What you should do -
Each line in the records below, from the one that contains "This is a discord" to the one that contains "### ❗ Important ❗", should be reproduced exactly, the first and last included.
Records supplied: Begin
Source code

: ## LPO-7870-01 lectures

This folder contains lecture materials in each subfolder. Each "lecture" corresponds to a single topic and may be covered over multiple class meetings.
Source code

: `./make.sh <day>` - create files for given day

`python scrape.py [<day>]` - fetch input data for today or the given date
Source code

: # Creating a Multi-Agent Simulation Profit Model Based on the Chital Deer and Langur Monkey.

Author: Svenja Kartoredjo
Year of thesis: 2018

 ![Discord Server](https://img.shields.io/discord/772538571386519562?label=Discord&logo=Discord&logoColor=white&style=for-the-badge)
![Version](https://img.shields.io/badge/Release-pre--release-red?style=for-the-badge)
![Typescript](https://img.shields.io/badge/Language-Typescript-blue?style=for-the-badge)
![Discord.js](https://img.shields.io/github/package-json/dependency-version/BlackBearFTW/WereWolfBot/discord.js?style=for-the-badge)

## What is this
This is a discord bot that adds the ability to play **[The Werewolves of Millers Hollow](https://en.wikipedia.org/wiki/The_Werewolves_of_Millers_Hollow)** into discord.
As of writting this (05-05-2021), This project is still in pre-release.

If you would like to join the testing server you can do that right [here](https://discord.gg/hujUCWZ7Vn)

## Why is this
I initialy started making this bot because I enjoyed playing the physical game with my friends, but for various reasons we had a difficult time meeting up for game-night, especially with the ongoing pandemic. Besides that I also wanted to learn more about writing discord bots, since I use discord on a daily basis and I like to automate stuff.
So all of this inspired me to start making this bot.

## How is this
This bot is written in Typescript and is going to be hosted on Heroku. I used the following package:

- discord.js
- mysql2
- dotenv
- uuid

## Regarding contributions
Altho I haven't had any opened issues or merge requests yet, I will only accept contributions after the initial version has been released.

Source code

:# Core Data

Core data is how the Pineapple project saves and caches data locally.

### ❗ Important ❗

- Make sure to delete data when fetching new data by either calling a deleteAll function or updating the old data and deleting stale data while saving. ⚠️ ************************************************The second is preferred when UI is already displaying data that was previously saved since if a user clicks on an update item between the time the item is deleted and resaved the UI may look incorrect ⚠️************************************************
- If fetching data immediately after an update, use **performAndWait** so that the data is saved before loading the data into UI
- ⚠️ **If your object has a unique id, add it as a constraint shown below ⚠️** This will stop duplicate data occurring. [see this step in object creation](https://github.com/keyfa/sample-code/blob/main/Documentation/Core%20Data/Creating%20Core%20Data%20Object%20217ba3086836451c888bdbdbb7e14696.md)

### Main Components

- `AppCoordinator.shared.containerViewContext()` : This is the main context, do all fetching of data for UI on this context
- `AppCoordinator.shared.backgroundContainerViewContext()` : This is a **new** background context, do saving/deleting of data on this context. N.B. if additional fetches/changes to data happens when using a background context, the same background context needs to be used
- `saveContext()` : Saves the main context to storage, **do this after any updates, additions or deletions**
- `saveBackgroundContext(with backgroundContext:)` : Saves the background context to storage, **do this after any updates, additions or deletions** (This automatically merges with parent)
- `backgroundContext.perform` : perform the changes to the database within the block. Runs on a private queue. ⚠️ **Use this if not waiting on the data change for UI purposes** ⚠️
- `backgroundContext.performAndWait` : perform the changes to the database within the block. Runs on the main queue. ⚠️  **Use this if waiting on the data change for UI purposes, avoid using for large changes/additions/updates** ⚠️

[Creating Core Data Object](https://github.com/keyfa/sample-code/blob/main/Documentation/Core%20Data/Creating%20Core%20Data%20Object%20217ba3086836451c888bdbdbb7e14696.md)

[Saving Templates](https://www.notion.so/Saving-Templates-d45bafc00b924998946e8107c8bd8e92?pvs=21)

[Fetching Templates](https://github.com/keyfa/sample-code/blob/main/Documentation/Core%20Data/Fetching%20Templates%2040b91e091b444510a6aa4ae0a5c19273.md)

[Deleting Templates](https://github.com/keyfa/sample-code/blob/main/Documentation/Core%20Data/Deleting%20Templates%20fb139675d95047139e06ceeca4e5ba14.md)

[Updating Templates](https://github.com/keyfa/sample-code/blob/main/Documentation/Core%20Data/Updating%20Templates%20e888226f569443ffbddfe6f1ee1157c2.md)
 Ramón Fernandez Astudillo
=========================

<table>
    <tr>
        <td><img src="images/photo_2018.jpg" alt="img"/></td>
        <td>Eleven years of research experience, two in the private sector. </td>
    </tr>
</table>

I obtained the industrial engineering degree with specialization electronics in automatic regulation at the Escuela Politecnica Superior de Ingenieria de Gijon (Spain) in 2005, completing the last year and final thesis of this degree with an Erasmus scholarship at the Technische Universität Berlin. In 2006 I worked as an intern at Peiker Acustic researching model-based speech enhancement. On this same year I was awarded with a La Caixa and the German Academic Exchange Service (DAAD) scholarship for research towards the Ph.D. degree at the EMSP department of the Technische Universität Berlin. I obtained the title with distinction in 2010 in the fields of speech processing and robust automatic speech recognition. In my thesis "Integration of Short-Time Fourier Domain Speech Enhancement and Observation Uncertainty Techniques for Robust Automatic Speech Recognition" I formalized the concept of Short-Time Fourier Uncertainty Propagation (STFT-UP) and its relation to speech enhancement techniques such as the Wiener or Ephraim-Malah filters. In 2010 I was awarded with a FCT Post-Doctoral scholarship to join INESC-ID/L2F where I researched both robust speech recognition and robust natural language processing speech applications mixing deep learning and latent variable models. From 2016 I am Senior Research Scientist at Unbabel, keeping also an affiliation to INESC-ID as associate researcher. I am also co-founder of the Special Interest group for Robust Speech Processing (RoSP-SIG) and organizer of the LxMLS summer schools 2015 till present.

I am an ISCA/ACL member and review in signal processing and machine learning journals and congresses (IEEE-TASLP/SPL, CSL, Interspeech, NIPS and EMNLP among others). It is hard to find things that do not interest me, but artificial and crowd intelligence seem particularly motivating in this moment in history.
Records supplied: End
Solution to the exercise -
This is a discord bot that adds the ability to play **[The Werewolves of Millers Hollow](https://en.wikipedia.org/wiki/The_Werewolves_of_Millers_Hollow)** into discord.
As of writting this (05-05-2021), This project is still in pre-release.

If you would like to join the testing server you can do that right [here](https://discord.gg/hujUCWZ7Vn)

## Why is this
I initialy started making this bot because I enjoyed playing the physical game with my friends, but for various reasons we had a difficult time meeting up for game-night, especially with the ongoing pandemic. Besides that I also wanted to learn more about writing discord bots, since I use discord on a daily basis and I like to automate stuff.
So all of this inspired me to start making this bot.

## How is this
This bot is written in Typescript and is going to be hosted on Heroku. I used the following package:

- discord.js
- mysql2
- dotenv
- uuid

## Regarding contributions
Altho I haven't had any opened issues or merge requests yet, I will only accept contributions after the initial version has been released.

Source code

:# Core Data

Core data is how the Pineapple project saves and caches data locally.

### ❗ Important ❗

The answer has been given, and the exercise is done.